Rules backfilling via vmalert
Recording rules is a clever concept introduced by Prometheus for storing results of query expressions in a form of a new time series. It is similar to materialized view and helps to speed up queries by using data pre-computed in advance instead of doing all the hard work on query time.
Like materialized views, recording rules are extremely useful when user knows exactly what needs to be pre-computed. For example, a complex panel on Grafana dashboard or SLO objective. Both have queries that rarely change, so recording rules could significantly simplify and speed up the execution.

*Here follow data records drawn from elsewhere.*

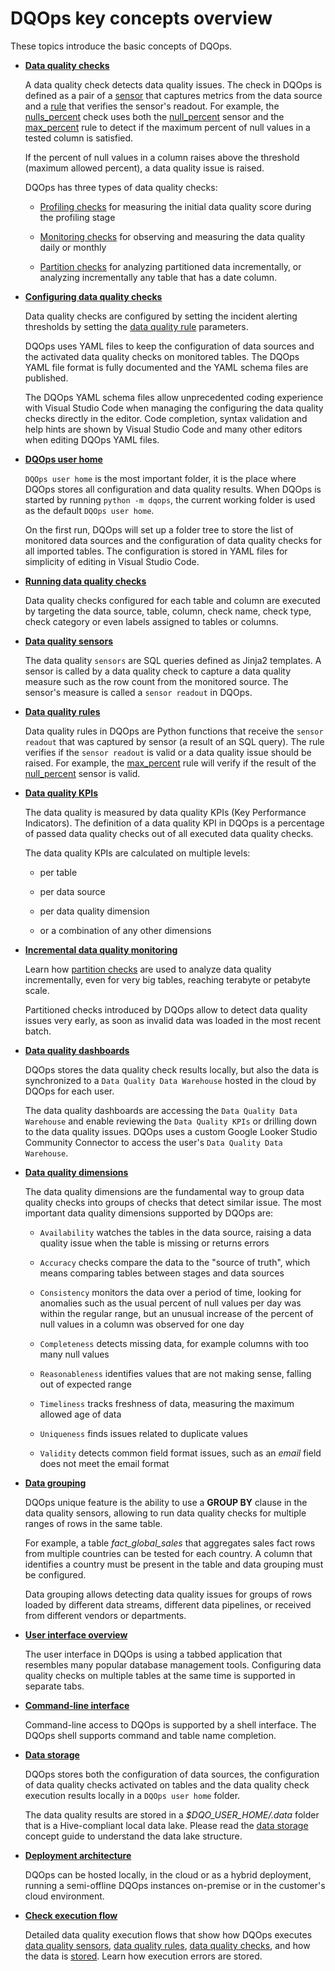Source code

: # DQOps key concepts overview

These topics introduce the basic concepts of DQOps.

 - **[Data quality checks](./checks/index.md)**

    A data quality check detects data quality issues. The check in DQOps is defined as a pair
    of a [sensor](./sensors/sensors.md) that captures metrics from the data source and a [rule](./rules/rules.md) that verifies the sensor's readout.
    For example, the [nulls_percent](../checks/column/nulls/nulls-percent.md) check uses both the [null_percent](../reference/sensors/column/nulls-column-sensors.md#null-percent) sensor
    and the [max_percent](../reference/rules/Comparison.md#max-percent) rule to detect if the maximum percent
    of null values in a tested column is satisfied.

    If the percent of null values in a column raises above the threshold (maximum allowed percent),
    a data quality issue is raised.

    DQOps has three types of data quality checks:
   
     - [Profiling checks](./checks/profiling-checks/profiling-checks.md) for measuring the initial data quality score during the profiling stage

     - [Monitoring checks](./checks/monitoring-checks/monitoring-checks.md) for observing and measuring the data quality daily or monthly

     - [Partition checks](./checks/partition-checks/partition-checks.md) for analyzing partitioned data incrementally, or analyzing
       incrementally any table that has a date column.


 - **[Configuring data quality checks](./checks/configuring-checks.md)**

    Data quality checks are configured by setting the incident alerting thresholds
    by setting the [data quality rule](./rules/rules.md) parameters.

    DQOps uses YAML files to keep the configuration of data sources and the activated data quality checks on monitored tables.
    The DQOps YAML file format is fully documented and the YAML schema files are published.
    
    The DQOps YAML schema files allow unprecedented coding experience with Visual Studio Code when managing the
    configuring the data quality checks directly in the editor. Code completion, syntax validation and help hints
    are shown by Visual Studio Code and many other editors when editing DQOps YAML files.
    

 - **[DQOps user home](./home-folders/dqops-user-home.md)**

    `DQOps user home` is the most important folder, it is the place where DQOps stores all configuration and data quality results.
    When DQOps is started by running `python -m dqops`, the current working folder is used as the default `DQOps user home`.

    On the first run, DQOps will set up a folder tree to store the list of monitored data sources and the configuration of data quality
    checks for all imported tables. The configuration is stored in YAML files for simplicity of editing in Visual Studio Code.


 - **[Running data quality checks](running-data-quality-checks.md)**

    Data quality checks configured for each table and column are executed by targeting the data source, table, column,
    check name, check type, check category or even labels assigned to tables or columns. 


 - **[Data quality sensors](./sensors/sensors.md)**

    The data quality `sensors` are SQL queries defined as Jinja2 templates. A sensor is called by a data quality check
    to capture a data quality measure such as the row count from the monitored source. The sensor's measure is called
    a `sensor readout` in DQOps.


 - **[Data quality rules](./rules/rules.md)**

    Data quality rules in DQOps are Python functions that receive the `sensor readout`
    that was captured by sensor (a result of an SQL query).
    The rule verifies if the `sensor readout` is valid or a data quality issue should be raised.
    For example, the [max_percent](../reference/rules/Comparison.md#max-percent) rule will verify if the result
    of the [null_percent](../reference/sensors/column/nulls-column-sensors.md#null-percent) sensor is valid.


 - **[Data quality KPIs](./data-quality-kpis/data-quality-kpis.md)**

    The data quality is measured by data quality KPIs (Key Performance Indicators).
    The definition of a data quality KPI in DQOps is a percentage of passed data quality checks out of all executed data quality checks.
    
    The data quality KPIs are calculated on multiple levels:
    
    - per table

    - per data source

    - per data quality dimension

    - or a combination of any other dimensions


 - **[Incremental data quality monitoring](incremental-data-quality-monitoring.md)**

    Learn how [partition checks](./checks/partition-checks/partition-checks.md) are used to analyze data quality incrementally,
    even for very big tables, reaching terabyte or petabyte scale.

    Partitioned checks introduced by DQOps allow to detect data quality issues very early, as soon as invalid data was loaded
    in the most recent batch.


 - **[Data quality dashboards](./data-quality-dashboards/data-quality-dashboards.md)**

    DQOps stores the data quality check results locally, but also the data is synchronized to a `Data Quality Data Warehouse`
    hosted in the cloud by DQOps for each user.

    The data quality dashboards are accessing the `Data Quality Data Warehouse` and enable reviewing the `Data Quality KPIs`
    or drilling down to the data quality issues. DQOps uses a custom Google Looker Studio Community Connector to access
    the user's `Data Quality Data Warehouse`.


 - **[Data quality dimensions](./data-quality-dimensions/data-quality-dimensions.md)**

    The data quality dimensions are the fundamental way to group data quality checks into groups of checks that detect similar issue.
    The most important data quality dimensions supported by DQOps are:

    - `Availability` watches the tables in the data source, raising a data quality issue when the table is missing or returns errors

    - `Accuracy` checks compare the data to the "source of truth", which means comparing tables between stages and data sources

    - `Consistency` monitors the data over a period of time, looking for anomalies such as the usual percent of null values
      per day was within the regular range, but an unusual increase of the percent of null values in a column was observed for one day

    - `Completeness` detects missing data, for example columns with too many null values

    - `Reasonableness` identifies values that are not making sense, falling out of expected range

    - `Timeliness` tracks freshness of data, measuring the maximum allowed age of data
   
    - `Uniqueness` finds issues related to duplicate values

    - `Validity` detects common field format issues, such as an *email* field does not meet the email format


 - **[Data grouping](./data-grouping/data-grouping.md)**

    DQOps unique feature is the ability to use a **GROUP BY** clause in the data quality sensors, allowing to run data quality checks
    for multiple ranges of rows in the same table.

    For example, a table *fact_global_sales* that aggregates sales fact rows from multiple countries can be tested for each country.
    A column that identifies a country must be present in the table and data grouping must be configured.

    Data grouping allows detecting data quality issues for groups of rows loaded by different data streams,
    different data pipelines, or received from different vendors or departments.


 - **[User interface overview](user-interface-overview.md)**

    The user interface in DQOps is using a tabbed application that resembles many popular database management tools.
    Configuring data quality checks on multiple tables at the same time is supported in separate tabs.  


 - **[Command-line interface](command-line-interface.md)**

    Command-line access to DQOps is supported by a shell interface. The DQOps shell supports command and table name completion.


 - **[Data storage](data-storage-of-data-quality-results.md)**

    DQOps stores both the configuration of data sources, the configuration of data quality checks activated on tables
    and the data quality check execution results locally in a `DQOps user home` folder.

    The data quality results are stored in a *$DQO_USER_HOME/.data* folder that is a Hive-compliant local data lake.
    Please read the [data storage](data-storage-of-data-quality-results.md) concept guide to understand the data lake structure.


 - **[Deployment architecture](./architecture/dqops-architecture.md)**

    DQOps can be hosted locally, in the cloud or as a hybrid deployment, running a semi-offline DQOps instances
    on-premise or in the customer's cloud environment.


 - **[Check execution flow](./architecture/data-quality-check-execution-flow.md)**

    Detailed data quality execution flows that show how DQOps executes [data quality sensors](./sensors/sensors.md),
    [data quality rules](./rules/rules.md), [data quality checks](./checks/index.md),
    and how the data is [stored](data-storage-of-data-quality-results.md). Learn how execution errors are stored.
 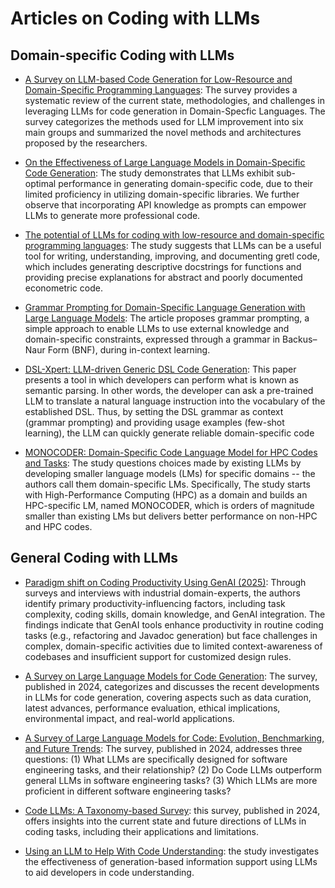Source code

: 
# Articles on Coding with LLMs

## Domain-specific Coding with LLMs

* [A Survey on LLM-based Code Generation for Low-Resource and Domain-Specific Programming Languages](https://arxiv.org/pdf/2410.03981?): The survey provides a systematic review of the current state, methodologies, and challenges in leveraging LLMs for code generation in Domain-Specfic Languages. The survey categorizes the methods used for LLM improvement into six main groups and summarized the novel methods and architectures proposed by the researchers. 

* [On the Effectiveness of Large Language Models in Domain-Specific Code Generation](https://arxiv.org/pdf/2312.01639): The study demonstrates that LLMs exhibit sub-optimal performance in generating domain-specific code, due to their limited proficiency in utilizing domain-specific libraries. We further observe that incorporating API knowledge as prompts can empower LLMs to generate more professional code.

* [The potential of LLMs for coding with low-resource and domain-specific programming languages](https://arxiv.org/pdf/2307.13018): The study suggests that LLMs can be a useful tool for writing, understanding, improving, and documenting gretl code, which includes generating descriptive docstrings for functions and providing precise explanations for abstract and poorly documented econometric code.

* [Grammar Prompting for Domain-Specific Language Generation with Large Language Models](https://proceedings.neurips.cc/paper_files/paper/2023/file/cd40d0d65bfebb894ccc9ea822b47fa8-Paper-Conference.pdf): The article proposes grammar prompting, a simple approach to enable LLMs to use external knowledge and domain-specific constraints, expressed through a grammar in Backus–Naur Form (BNF), during in-context learning.

* [DSL-Xpert: LLM-driven Generic DSL Code Generation](https://dl.acm.org/doi/pdf/10.1145/3652620.3687782?casa_token=xpbmFqLswCQAAAAA:_T8rVHsUmA85RDbiM-hInnzCEOGMv6yLbefI-huaGNt0rg5kLI9V5eV3Gans183kCZezot0g7dBc): This paper presents a tool in which developers can perform what is known as semantic parsing. In other words, the developer can ask a pre-trained LLM to translate a natural language instruction into the vocabulary of the established DSL. Thus, by setting the DSL grammar as context (grammar prompting) and providing usage examples (few-shot learning), the LLM can quickly generate reliable domain-specific code

* [MONOCODER: Domain-Specific Code Language Model for HPC Codes and Tasks](https://ieeexplore.ieee.org/stamp/stamp.jsp?arnumber=10938441&casa_token=jN11230yH9YAAAAA:v02BO2mwyVtzYWlsCzuB1MiqNbxwpgKKwXxyfbZW3y_Q8DSbP0QaGzDviwZa3bf3eZAIChWu8g&tag=1): The study questions choices made by existing LLMs by developing smaller language models (LMs) for specific domains -- the authors call them domain-specific LMs. Specifically, The study starts with High-Performance Computing (HPC) as a domain and builds an HPC-specific LM, named MONOCODER, which is orders of magnitude smaller than existing LMs but delivers better performance on non-HPC and HPC codes.

## General Coding with LLMs 

* [Paradigm shift on Coding Productivity Using GenAI (2025)](https://arxiv.org/pdf/2504.18404?): Through surveys and interviews with industrial domain-experts, the authors identify primary productivity-influencing factors, including task complexity, coding skills, domain knowledge, and GenAI integration. The findings indicate that GenAI tools enhance productivity in routine coding tasks (e.g., refactoring and Javadoc generation) but face challenges in complex, domain-specific activities due to limited context-awareness of codebases and insufficient support for customized design rules.

* [A Survey on Large Language Models for Code Generation](https://arxiv.org/pdf/2406.00515): The survey, published in 2024, categorizes and discusses the recent developments in LLMs for code generation, covering aspects such as data curation, latest advances, performance evaluation, ethical implications, environmental impact, and real-world applications.

* [A Survey of Large Language Models for Code: Evolution, Benchmarking, and Future Trends](https://arxiv.org/pdf/2311.10372): The survey, published in 2024, addresses three
questions: (1) What LLMs are specifically designed for software engineering tasks, and their relationship? (2) Do Code LLMs outperform general LLMs in software engineering tasks? (3) Which LLMs are more proficient in different software engineering tasks? 

* [Code LLMs: A Taxonomy-based Survey](https://arxiv.org/pdf/2412.08291): this survey, published in 2024, offers insights into the current state and future directions of LLMs in coding tasks, including their applications and limitations.

* [Using an LLM to Help With Code Understanding](https://dl.acm.org/doi/pdf/10.1145/3597503.3639187): the study investigates the effectiveness of generation-based information support using LLMs to aid developers in code understanding.
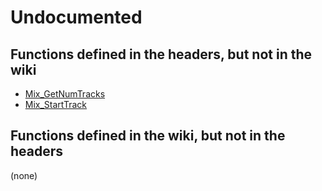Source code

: # Undocumented

## Functions defined in the headers, but not in the wiki

- [Mix_GetNumTracks](Mix_GetNumTracks)
- [Mix_StartTrack](Mix_StartTrack)

## Functions defined in the wiki, but not in the headers

(none)

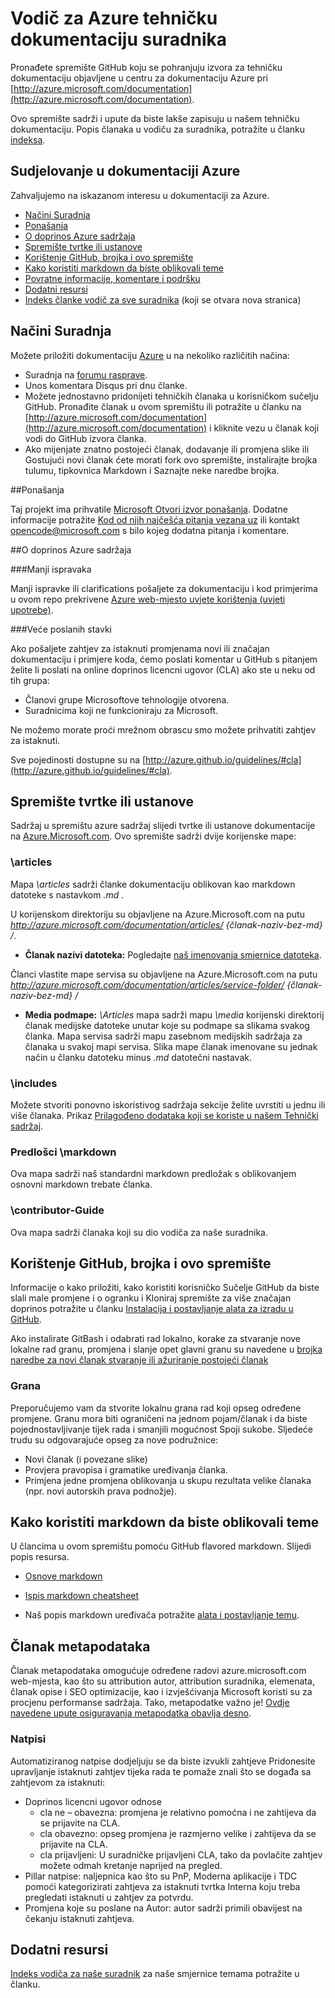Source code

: # <a name="azure-technical-documentation-contributor-guide"></a>Vodič za Azure tehničku dokumentaciju suradnika

Pronađete spremište GitHub koju se pohranjuju izvora za tehničku dokumentaciju objavljene u centru za dokumentaciju Azure pri [http://azure.microsoft.com/documentation](http://azure.microsoft.com/documentation).

Ovo spremište sadrži i upute da biste lakše zapisuju u našem tehničku dokumentaciju.  Popis članaka u vodiču za suradnika, potražite u članku [indeksa](https://github.com/Azure/azure-content/blob/master/contributor-guide/contributor-guide-index.md).

## <a name="contribute-to-azure-documentation"></a>Sudjelovanje u dokumentaciji Azure

Zahvaljujemo na iskazanom interesu u dokumentaciji za Azure.

* [Načini Suradnja](#ways-to-contribute)
* [Ponašanja](#code-of-conduct)
* [O doprinos Azure sadržaja](#about-your-contributions-to-azure-content)
* [Spremište tvrtke ili ustanove](#repository-organization)
* [Korištenje GitHub, brojka i ovo spremište](#use-github-git-and-this-repository)
* [Kako koristiti markdown da biste oblikovali teme](#how-to-use-markdown-to-format-your-topic)
* [Povratne informacije, komentare i podršku](./contributor-guide/feedback-and-comments.md)
* [Dodatni resursi](#more-resources)
* [Indeks članke vodič za sve suradnika](./contributor-guide/contributor-guide-index.md) (koji se otvara nova stranica)

## <a name="ways-to-contribute"></a>Načini Suradnja 

Možete priložiti dokumentaciju [Azure](http://azure.microsoft.com/documentation/) u na nekoliko različitih načina:

* Suradnja na [forumu rasprave](http://social.msdn.microsoft.com/Forums/windowsazure/home).
* Unos komentara Disqus pri dnu članke.
* Možete jednostavno pridonijeti tehničkih članaka u korisničkom sučelju GitHub. Pronađite članak u ovom spremištu ili potražite u članku na [http://azure.microsoft.com/documentation](http://azure.microsoft.com/documentation) i kliknite vezu u članak koji vodi do GitHub izvora članka.
* Ako mijenjate znatno postojeći članak, dodavanje ili promjena slike ili Gostujući novi članak ćete morati fork ovo spremište, instalirajte brojka tulumu, tipkovnica Markdown i Saznajte neke naredbe brojka.

##<a name="code-of-conduct"></a>Ponašanja

Taj projekt ima prihvatile [Microsoft Otvori izvor ponašanja](https://opensource.microsoft.com/codeofconduct/). Dodatne informacije potražite [Kod od njih najčešća pitanja vezana uz](https://opensource.microsoft.com/codeofconduct/faq/) ili kontakt [opencode@microsoft.com](mailto:opencode@microsoft.com) s bilo kojeg dodatna pitanja i komentare.

##<a name="about-your-contributions-to-azure-content"></a>O doprinos Azure sadržaja

###<a name="minor-corrections"></a>Manji ispravaka

Manji ispravke ili clarifications pošaljete za dokumentaciju i kod primjerima u ovom repo prekrivene [Azure web-mjesto uvjete korištenja (uvjeti upotrebe)](http://azure.microsoft.com/support/legal/website-terms-of-use/).


###<a name="larger-submissions"></a>Veće poslanih stavki

Ako pošaljete zahtjev za istaknuti promjenama novi ili značajan dokumentaciju i primjere koda, ćemo poslati komentar u GitHub s pitanjem želite li poslati na online doprinos licencni ugovor (CLA) ako ste u neku od tih grupa:

* Članovi grupe Microsoftove tehnologije otvorena.
* Suradnicima koji ne funkcioniraju za Microsoft.

Ne možemo morate proći mrežnom obrascu smo možete prihvatiti zahtjev za istaknuti.

Sve pojedinosti dostupne su na [http://azure.github.io/guidelines/#cla](http://azure.github.io/guidelines/#cla).

## <a name="repository-organization"></a>Spremište tvrtke ili ustanove

Sadržaj u spremištu azure sadržaj slijedi tvrtke ili ustanove dokumentacije na [Azure.Microsoft.com](http://azure.microsoft.com). Ovo spremište sadrži dvije korijenske mape:

### <a name="articles"></a>\articles

Mapa *\articles* sadrži članke dokumentaciju oblikovan kao markdown datoteke s nastavkom *.md* .

U korijenskom direktoriju su objavljene na Azure.Microsoft.com na putu *http://azure.microsoft.com/documentation/articles/ {članak-naziv-bez-md} /*.

* **Članak nazivi datoteka:** Pogledajte [naš imenovanja smjernice datoteka](./contributor-guide/file-names-and-locations.md).

Članci vlastite mape servisa su objavljene na Azure.Microsoft.com na putu *http://azure.microsoft.com/documentation/articles/service-folder/ {članak-naziv-bez-md} /*

* **Media podmape:** *\Articles* mapa sadrži mapu *\media* korijenski direktorij članak medijske datoteke unutar koje su podmape sa slikama svakog članka.  Mapa servisa sadrži mapu zasebnom medijskih sadržaja za članaka u svakoj mapi servisa. Slika mape članak imenovane su jednak način u članku datoteku minus *.md* datotečni nastavak.

### <a name="includes"></a>\includes

Možete stvoriti ponovno iskoristivog sadržaja sekcije želite uvrstiti u jednu ili više članaka. Prikaz [Prilagođeno dodataka koji se koriste u našem Tehnički sadržaj](./contributor-guide/custom-markdown-extensions.md).

### <a name="markdown-templates"></a>Predlošci \markdown

Ova mapa sadrži naš standardni markdown predložak s oblikovanjem osnovni markdown trebate članka.

### <a name="contributor-guide"></a>\contributor-Guide

Ova mapa sadrži članaka koji su dio vodiča za naše suradnika.  

## <a name="use-github-git-and-this-repository"></a>Korištenje GitHub, brojka i ovo spremište

Informacije o kako priložiti, kako koristiti korisničko Sučelje GitHub da biste slali male promjene i o ogranku i Kloniraj spremište za više značajan doprinos potražite u članku [Instalacija i postavljanje alata za izradu u GitHub](./contributor-guide/tools-and-setup.md).

Ako instalirate GitBash i odabrati rad lokalno, korake za stvaranje nove lokalne rad granu, promjena i slanje opet glavni granu su navedene u [brojka naredbe za novi članak stvaranje ili ažuriranje postojeći članak](./contributor-guide/git-commands-for-master.md)

### <a name="branches"></a>Grana

Preporučujemo vam da stvorite lokalnu grana rad koji opseg određene promjene. Granu mora biti ograničeni na jednom pojam/članak i da biste pojednostavljivanje tijek rada i smanjili mogućnost Spoji sukobe.  Sljedeće trudu su odgovarajuće opseg za nove podružnice:

* Novi članak (i povezane slike)
* Provjera pravopisa i gramatike uređivanja članka.
* Primjena jedne promjena oblikovanja u skupu rezultata velike članaka (npr. novi autorskih prava podnožje).

## <a name="how-to-use-markdown-to-format-your-topic"></a>Kako koristiti markdown da biste oblikovali teme

U člancima u ovom spremištu pomoću GitHub flavored markdown.  Slijedi popis resursa.

- [Osnove markdown](https://help.github.com/articles/markdown-basics/)

- [Ispis markdown cheatsheet](./contributor-guide/media/documents/markdown-cheatsheet.pdf?raw=true)

- Naš popis markdown uređivača potražite [alata i postavljanje temu](./contributor-guide/tools-and-setup.md#install-a-markdown-editor).

## <a name="article-metadata"></a>Članak metapodataka

Članak metapodataka omogućuje određene radovi azure.microsoft.com web-mjesta, kao što su attribution autor, attribution suradnika, elemenata, članak opise i SEO optimizacije, kao i izvješćivanja Microsoft koristi su za procjenu performanse sadržaja. Tako, metapodatke važno je! [Ovdje navedene upute osiguravanja metapodatka obavlja desno](./contributor-guide/article-metadata.md).

### <a name="labels"></a>Natpisi

Automatiziranog natpise dodjeljuju se da biste izvukli zahtjeve Pridonesite upravljanje istaknuti zahtjev tijeka rada te pomaže znali što se događa sa zahtjevom za istaknuti:

* Doprinos licencni ugovor odnose
    * cla ne – obavezna: promjena je relativno pomoćna i ne zahtijeva da se prijavite na CLA.
    * cla obavezno: opseg promjena je razmjerno velike i zahtijeva da se prijavite na CLA.
    * cla prijavljeni: U suradničke prijavljeni CLA, tako da povlačite zahtjev možete odmah kretanje naprijed na pregled.
* Pillar natpise: naljepnica kao što su PnP, Moderna aplikacije i TDC pomoći kategorizirati zahtjeva za istaknuti tvrtka Interna koju treba pregledati istaknuti u zahtjev za potvrdu.
* Promjena koje su poslane na Autor: autor sadrži primili obavijest na čekanju istaknuti zahtjeva.

## <a name="more-resources"></a>Dodatni resursi

[Indeks vodiča za naše suradnik](./contributor-guide/contributor-guide-index.md) za naše smjernice temama potražite u članku.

But recording rules do not have a retroactive effect. Pre-computed results start to appear only after the moment recording rule was configured. Data before that time will be missing. And results of the recording rule can’t be changed in the past, only deleted or replaced.
Starting from v1.61.0, VictoriaMetrics gained a feature named replay as a part vmalert component. It allows running vmalert in a special mode to retroactively evaluate recording or alerting rules and backfill their results back to the database. Let’s see how this feature can be used in practice.
SLI/SLO calculation #
SLI/SLO calculation is one of the best examples of using recording and alerting rules. The common practice is to measure SLO on big time windows, of at least 30d. For example, the service shouldn’t return more than 1% of errors on a 30d interval. And since SLI metrics are usually generated via recording rules, users need to wait for 30d until rules evaluate and SLO becomes meaningful. Let’s see how we can make it better.
I have 6 months of metrics collected from one of the VictoriaMetrics sandbox clusters. As an SLO I’d like to define 99.9% of successful requests served by VictoriaMetrics cluster on 30 days interval. To generate rules for this objective, I decided to use one of the most popular SLI/SLO frameworks slok/sloth with the following config:
version: "prometheus/v1"
service: "sandbox-vmcluster"
slos:
# We allow failing 1 request every 1000 requests (99.9%).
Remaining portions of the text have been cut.